Brutus. — Soyez patients jusqu’à la fin. Romains, compatriotes, et amis ! écoutez-moi pour ma cause, et soyez silencieux, afin que vous puissiez m’écouter : croyez-moi pour mon honneur, et ayez respect pour mon honneur, afin que vous puissiez me croire ; censurez-moi dans votre sagesse, et réveillez vos facultés afin que vous puissiez mieux me juger. S’il est dans cette foule quelque cher ami de César, je dis à celui-là que l’amour de Brutus pour César n’était pas moins grand que le sien. Si donc, cet ami demande pourquoi Brutus s’est élevé contre César, voici ma réponse : ce n’est pas que j’aimais moins César, mais j’aimais Rome davantage. Qu’auriez-vous préféré ? César vivant, et vous mourant tous esclaves, ou César mourant, et vous vivant tous hommes libres ? Comme César m’aimait, je le pleure ; comme il fut heureux, j’ai applaudi à sa fortune ; comme il était vaillant, je l’honore : mais comme il était ambitieux, je l’ai tué.
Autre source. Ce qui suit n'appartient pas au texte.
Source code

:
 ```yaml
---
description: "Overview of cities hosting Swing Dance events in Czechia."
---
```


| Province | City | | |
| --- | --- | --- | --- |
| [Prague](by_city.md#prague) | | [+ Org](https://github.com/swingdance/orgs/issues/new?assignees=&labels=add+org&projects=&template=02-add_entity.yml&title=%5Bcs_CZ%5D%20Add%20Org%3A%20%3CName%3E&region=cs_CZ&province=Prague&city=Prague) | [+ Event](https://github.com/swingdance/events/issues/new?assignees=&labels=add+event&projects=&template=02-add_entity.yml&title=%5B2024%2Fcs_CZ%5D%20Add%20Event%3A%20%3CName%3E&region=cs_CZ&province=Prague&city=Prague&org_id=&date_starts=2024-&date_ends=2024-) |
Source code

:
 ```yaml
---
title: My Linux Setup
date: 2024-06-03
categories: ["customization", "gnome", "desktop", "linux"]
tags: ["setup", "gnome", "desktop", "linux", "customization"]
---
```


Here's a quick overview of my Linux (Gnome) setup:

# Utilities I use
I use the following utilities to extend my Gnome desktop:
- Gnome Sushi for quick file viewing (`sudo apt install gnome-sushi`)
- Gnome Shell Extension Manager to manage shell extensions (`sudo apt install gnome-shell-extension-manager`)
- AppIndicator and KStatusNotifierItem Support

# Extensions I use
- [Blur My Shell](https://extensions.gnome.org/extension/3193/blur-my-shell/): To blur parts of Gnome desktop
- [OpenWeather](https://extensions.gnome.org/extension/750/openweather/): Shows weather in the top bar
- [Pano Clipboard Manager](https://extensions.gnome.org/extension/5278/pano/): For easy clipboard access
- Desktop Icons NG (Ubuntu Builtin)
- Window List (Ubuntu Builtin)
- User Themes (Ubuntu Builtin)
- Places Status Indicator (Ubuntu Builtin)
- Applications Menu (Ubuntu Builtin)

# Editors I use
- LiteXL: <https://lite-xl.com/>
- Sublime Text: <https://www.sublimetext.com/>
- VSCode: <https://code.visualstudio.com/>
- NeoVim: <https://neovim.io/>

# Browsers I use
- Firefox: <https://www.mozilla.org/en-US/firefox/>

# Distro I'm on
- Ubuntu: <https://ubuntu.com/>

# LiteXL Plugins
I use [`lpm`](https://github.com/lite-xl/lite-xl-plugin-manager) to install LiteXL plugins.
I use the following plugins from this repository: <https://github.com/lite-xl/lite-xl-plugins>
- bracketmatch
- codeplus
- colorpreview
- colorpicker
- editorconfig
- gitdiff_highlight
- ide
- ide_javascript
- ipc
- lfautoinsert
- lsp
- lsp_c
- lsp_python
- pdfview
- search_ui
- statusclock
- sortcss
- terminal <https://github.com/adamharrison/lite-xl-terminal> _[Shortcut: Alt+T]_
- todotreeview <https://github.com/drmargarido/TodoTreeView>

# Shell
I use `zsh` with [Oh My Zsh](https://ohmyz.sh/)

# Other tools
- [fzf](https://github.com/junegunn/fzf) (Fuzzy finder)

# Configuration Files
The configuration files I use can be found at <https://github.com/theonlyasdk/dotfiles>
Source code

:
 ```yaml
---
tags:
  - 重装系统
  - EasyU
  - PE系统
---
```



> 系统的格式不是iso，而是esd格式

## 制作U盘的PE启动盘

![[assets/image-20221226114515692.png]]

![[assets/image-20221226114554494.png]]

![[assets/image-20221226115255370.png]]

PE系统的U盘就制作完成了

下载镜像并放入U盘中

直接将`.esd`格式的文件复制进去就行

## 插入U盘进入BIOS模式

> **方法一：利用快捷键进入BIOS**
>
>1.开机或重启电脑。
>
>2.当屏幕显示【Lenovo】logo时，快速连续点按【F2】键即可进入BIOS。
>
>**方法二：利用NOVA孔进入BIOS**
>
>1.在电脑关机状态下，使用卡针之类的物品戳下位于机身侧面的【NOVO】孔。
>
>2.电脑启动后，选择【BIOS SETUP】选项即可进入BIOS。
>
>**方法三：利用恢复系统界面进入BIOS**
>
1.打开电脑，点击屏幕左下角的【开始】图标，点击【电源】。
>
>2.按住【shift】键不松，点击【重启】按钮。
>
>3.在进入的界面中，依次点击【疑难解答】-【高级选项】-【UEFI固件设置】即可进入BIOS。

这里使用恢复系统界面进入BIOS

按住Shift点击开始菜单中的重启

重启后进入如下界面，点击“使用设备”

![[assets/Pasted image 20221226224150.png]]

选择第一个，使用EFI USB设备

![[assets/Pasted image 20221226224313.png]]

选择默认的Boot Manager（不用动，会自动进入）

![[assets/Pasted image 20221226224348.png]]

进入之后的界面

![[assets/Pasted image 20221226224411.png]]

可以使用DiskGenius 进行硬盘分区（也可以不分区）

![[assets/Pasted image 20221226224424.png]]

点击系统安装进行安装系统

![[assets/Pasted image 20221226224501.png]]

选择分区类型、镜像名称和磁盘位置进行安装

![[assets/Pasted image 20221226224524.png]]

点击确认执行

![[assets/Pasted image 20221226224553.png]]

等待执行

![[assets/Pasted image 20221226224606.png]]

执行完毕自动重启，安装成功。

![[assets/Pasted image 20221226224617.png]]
Voilà des larmes pour son amour, des applaudissements pour sa fortune, de l’honneur pour sa valeur, et la mort pour son ambition. Qui dans cette foule est assez bas pour vouloir être esclave ? s’il en est un, qu’il parle ; car c’est lui que j’ai offensé. Qui est assez barbare ici pour ne pas vouloir être un Romain ? s’il en est un, qu’il parle ; car c’est lui que j’ai offensé. Qui est assez vil ici pour ne pas aimer son pays ? s’il en est un, qu’il parle ; car c’est lui que j’ai offensé. Je m’arrête pour attendre une réponse.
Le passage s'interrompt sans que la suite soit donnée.